## Instructions to follow
From the records below, find each line with the string "Submission" and copy it.

## Entries shown
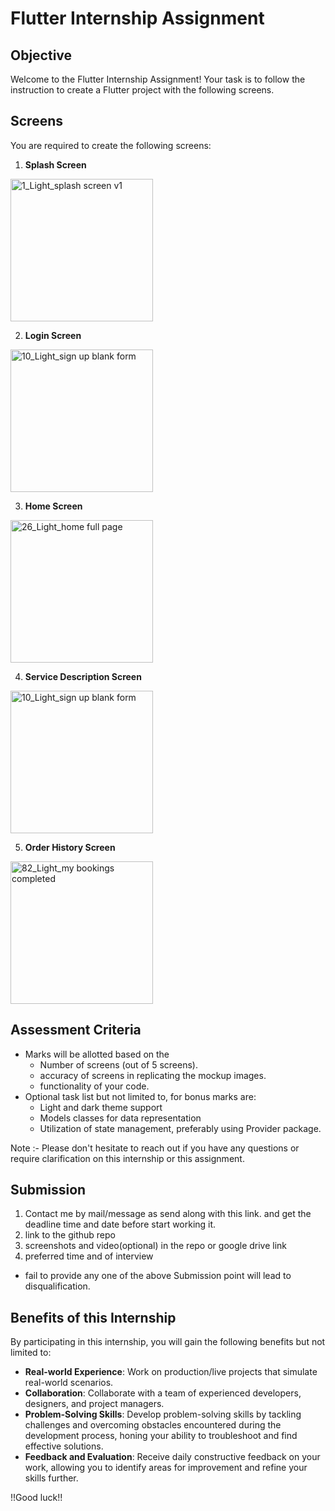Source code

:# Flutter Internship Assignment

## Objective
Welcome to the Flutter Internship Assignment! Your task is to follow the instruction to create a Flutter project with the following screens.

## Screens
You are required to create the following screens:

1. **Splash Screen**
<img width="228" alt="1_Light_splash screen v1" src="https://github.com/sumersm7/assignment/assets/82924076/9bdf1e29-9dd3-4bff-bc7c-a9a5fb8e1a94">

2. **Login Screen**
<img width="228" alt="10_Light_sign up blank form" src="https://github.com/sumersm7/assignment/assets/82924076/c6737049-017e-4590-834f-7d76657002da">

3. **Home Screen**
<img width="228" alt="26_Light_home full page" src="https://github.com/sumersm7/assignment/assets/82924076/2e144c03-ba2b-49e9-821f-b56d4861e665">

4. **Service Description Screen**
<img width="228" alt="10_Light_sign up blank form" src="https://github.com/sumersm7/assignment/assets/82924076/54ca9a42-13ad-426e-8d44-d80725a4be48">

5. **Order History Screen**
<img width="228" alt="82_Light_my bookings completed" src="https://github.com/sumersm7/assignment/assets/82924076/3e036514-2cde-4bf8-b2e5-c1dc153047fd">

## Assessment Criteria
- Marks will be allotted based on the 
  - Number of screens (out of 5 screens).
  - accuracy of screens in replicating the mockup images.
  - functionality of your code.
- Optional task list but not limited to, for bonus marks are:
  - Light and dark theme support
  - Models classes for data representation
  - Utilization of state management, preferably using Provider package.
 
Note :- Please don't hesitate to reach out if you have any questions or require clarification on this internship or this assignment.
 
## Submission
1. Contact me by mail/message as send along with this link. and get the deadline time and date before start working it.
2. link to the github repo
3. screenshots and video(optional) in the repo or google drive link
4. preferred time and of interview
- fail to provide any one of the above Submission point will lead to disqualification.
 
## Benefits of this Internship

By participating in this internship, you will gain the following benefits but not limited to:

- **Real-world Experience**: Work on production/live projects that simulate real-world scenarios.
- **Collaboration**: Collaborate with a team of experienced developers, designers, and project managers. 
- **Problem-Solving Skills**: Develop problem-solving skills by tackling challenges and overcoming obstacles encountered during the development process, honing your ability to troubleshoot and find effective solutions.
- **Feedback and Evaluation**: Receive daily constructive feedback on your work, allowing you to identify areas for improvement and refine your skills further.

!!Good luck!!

## Answer section
## Submission
- fail to provide any one of the above Submission point will lead to disqualification.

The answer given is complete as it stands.